You need £30,000 a year just to afford to rent a room – claim

You need £30,000 a year just to afford to rent a room – claim

Spending less than 30% of gross income on rent is no longer an attainable affordability threshold for many under 30s, according to new data from flatshare site SpareRoom.

Government wage data puts the gross median annual wage of 18-21 year olds working full-time at £22,001 (£1,833 per month) and £31,200 (£2,600pm) for 22-29 year olds. That means, according to the ‘30% rule’, rent budgets should not exceed £550pm and £780pm respectively. For an under 30 earning £26,600 (£2,217pm) – the mid-point between the median salaries for each age group – the monthly rent budget would be £665.

The monthly budget (£780) for 22-29 year olds is enough to cover the UK average room rent (£753pm), but falls far short of the London average rent (£995pm) by £2,580 per year.
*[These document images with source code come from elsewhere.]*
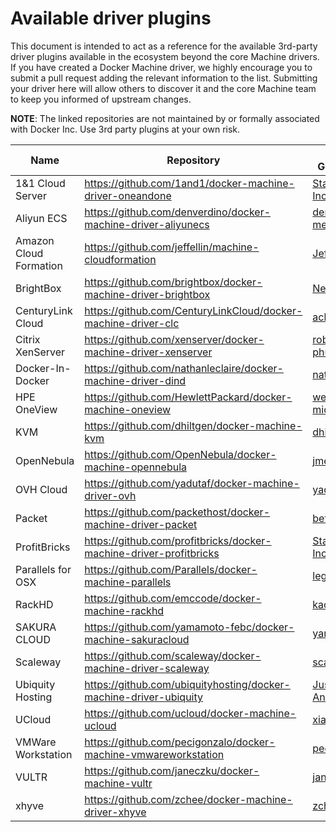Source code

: <!--[metadata]>
+++
draft = true
title = "Machine plugins"
description = "Machine plugins"
keywords = ["Docker, documentation, manual, guide, reference, api"]
+++
<![end-metadata]-->

# Available driver plugins

This document is intended to act as a reference for the available 3rd-party
driver plugins available in the ecosystem beyond the core Machine drivers.  If
you have created a Docker Machine driver, we highly encourage you to submit a
pull request adding the relevant information to the list.  Submitting your
driver here will allow others to discover it and the core Machine team to keep
you informed of upstream changes.

**NOTE**: The linked repositories are not maintained by or formally associated
with Docker Inc.  Use 3rd party plugins at your own risk.

| Name                   | Repository                                                          | Maintainer GitHub Handle                                                                           | Maintainer Email                                             |
| ---------------------- | ------------------------------------------------------------------- | -------------------------------------------------------------------------------------------------- | ------------------------------------------------------------ |
| 1&1 Cloud Server            | <https://github.com/1and1/docker-machine-driver-oneandone>     | [StackPointCloud, Inc.](https://github.com/stackpointcloud)      | sdk@1and1.com                        |
| Aliyun  ECS            | <https://github.com/denverdino/docker-machine-driver-aliyunecs>     | [denverdino](https://github.com/denverdino)<br/>[menglingwei](https://github.com/menglingwei)      | denverdino@gmail.com<br/>v.con@qq.com                        |
| Amazon Cloud Formation | <https://github.com/jeffellin/machine-cloudformation>               | [Jeff Ellin](https://github.com/jeffellin)                                                         | acf@ellin.com                                                |
| BrightBox              | <https://github.com/brightbox/docker-machine-driver-brightbox>      | [NeilW](https://github.com/NeilW)                                                                  | neil@aldur.co.uk                                             |
| CenturyLink Cloud      | <https://github.com/CenturyLinkCloud/docker-machine-driver-clc>     | [ack](https://github.com/ack)                                                                      | albert.choi@ctl.io                                           |
| Citrix XenServer       | <https://github.com/xenserver/docker-machine-driver-xenserver>      | [robertbreker](https://github.com/robertbreker)<br>[phusl](https://github.com/phusl)               | robert.breker@citrix.com<br>phus.lu@citrix.com               |
| Docker-In-Docker       | <https://github.com/nathanleclaire/docker-machine-driver-dind>      | [nathanleclaire](https://github.com/nathanleclaire)                                                | nathan.leclaire@gmail.com                                    |
| HPE OneView            | <https://github.com/HewlettPackard/docker-machine-oneview>          | [wenlock](https://github.com/wenlock)<br>[miqui](https://github.com/miqui)                         | wenlock@hpe.com<br>miqui@hpe.com                             |
| KVM                    | <https://github.com/dhiltgen/docker-machine-kvm>                    | [dhiltgen](https://github.com/dhiltgen)                                                            | daniel.hiltgen@docker.com                                    |
| OpenNebula             | <https://github.com/OpenNebula/docker-machine-opennebula>           | [jmelis](https://github.com/jmelis)                                                                | jmelis@opennebula.org                                        |
| OVH Cloud              | <https://github.com/yadutaf/docker-machine-driver-ovh>              | [yadutaf](https://github.com/yadutaf)                                                              | jt@yadutaf.fr                                                |
| Packet                 | <https://github.com/packethost/docker-machine-driver-packet>        | [betawaffle](https://github.com/betawaffle)                                                        | andy@packet.net                                              |
| ProfitBricks      | <https://github.com/profitbricks/docker-machine-driver-profitbricks>             | [StackPointCloud, Inc.](https://github.com/stackpointcloud)                                                              | sdk@profitbricks.com                                            |
| Parallels for OSX      | <https://github.com/Parallels/docker-machine-parallels>             | [legal90](https://github.com/legal90)                                                              | legal90@gmail.com                                            |
| RackHD           | <https://github.com/emccode/docker-machine-rackhd>       | [kacole2](https://github.com/kacole2)                                                  | kendrick.coleman@emc.com                                      |
| SAKURA CLOUD           | <https://github.com/yamamoto-febc/docker-machine-sakuracloud>       | [yamamoto-febc](https://github.com/yamamoto-febc)                                                  | yamamoto.febc@gmail.com                                      |
| Scaleway               | <https://github.com/scaleway/docker-machine-driver-scaleway>        | [scaleway](https://github.com/scaleway)                                                            | opensource@scaleway.com                                      |
| Ubiquity Hosting       | <https://github.com/ubiquityhosting/docker-machine-driver-ubiquity> | [Justin Canington](https://github.com/justacan)<br>[Andrew Ayers](https://github.com/andrew-ayers) | justin.canington@nobistech.net<br>andrew.ayers@nobistech.net |
| UCloud                 | <https://github.com/ucloud/docker-machine-ucloud>                   | [xiaohui](https://github.com/xiaohui)                                                              | xiaohui.zju@gmail.com                                        |
| VMWare Workstation     | <https://github.com/pecigonzalo/docker-machine-vmwareworkstation>   | [pecigonzalo](https://github.com/pecigonzalo)                                                      | pecigonzalo@outlook.com                                      |
| VULTR                  | <https://github.com/janeczku/docker-machine-vultr>                  | [janeczku](https://github.com/janeczku)                                                            | jb@festplatte.eu.org                                         |
| xhyve                  | <https://github.com/zchee/docker-machine-driver-xhyve>              | [zchee](https://github.com/zchee)                                                                  | zchee.io@gmail.com                                           |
A middle-earning under 30 with a budget of £665pm would have to ‘find’ an additional £1,056 per year to cover the UK average rent.

One of the perks of flatsharing is flexibility and yet, based on the 30% threshold, young renters are far more limited when it comes to where they can afford to live. 

The average budget of 22-29 year olds (£780pm) excludes them from living in London, Edinburgh, Oxford, Bath and Cambridge. Far more limited are the options of working 18-21 year olds. Their average budget (£550pm) is £2,436 per year lower than the UK average room rent of £753 per month. They are excluded from most major cities but could afford to rent in 12 cities including Liverpool, Swansea, Sheffield, Wolverhampton and Aberdeen.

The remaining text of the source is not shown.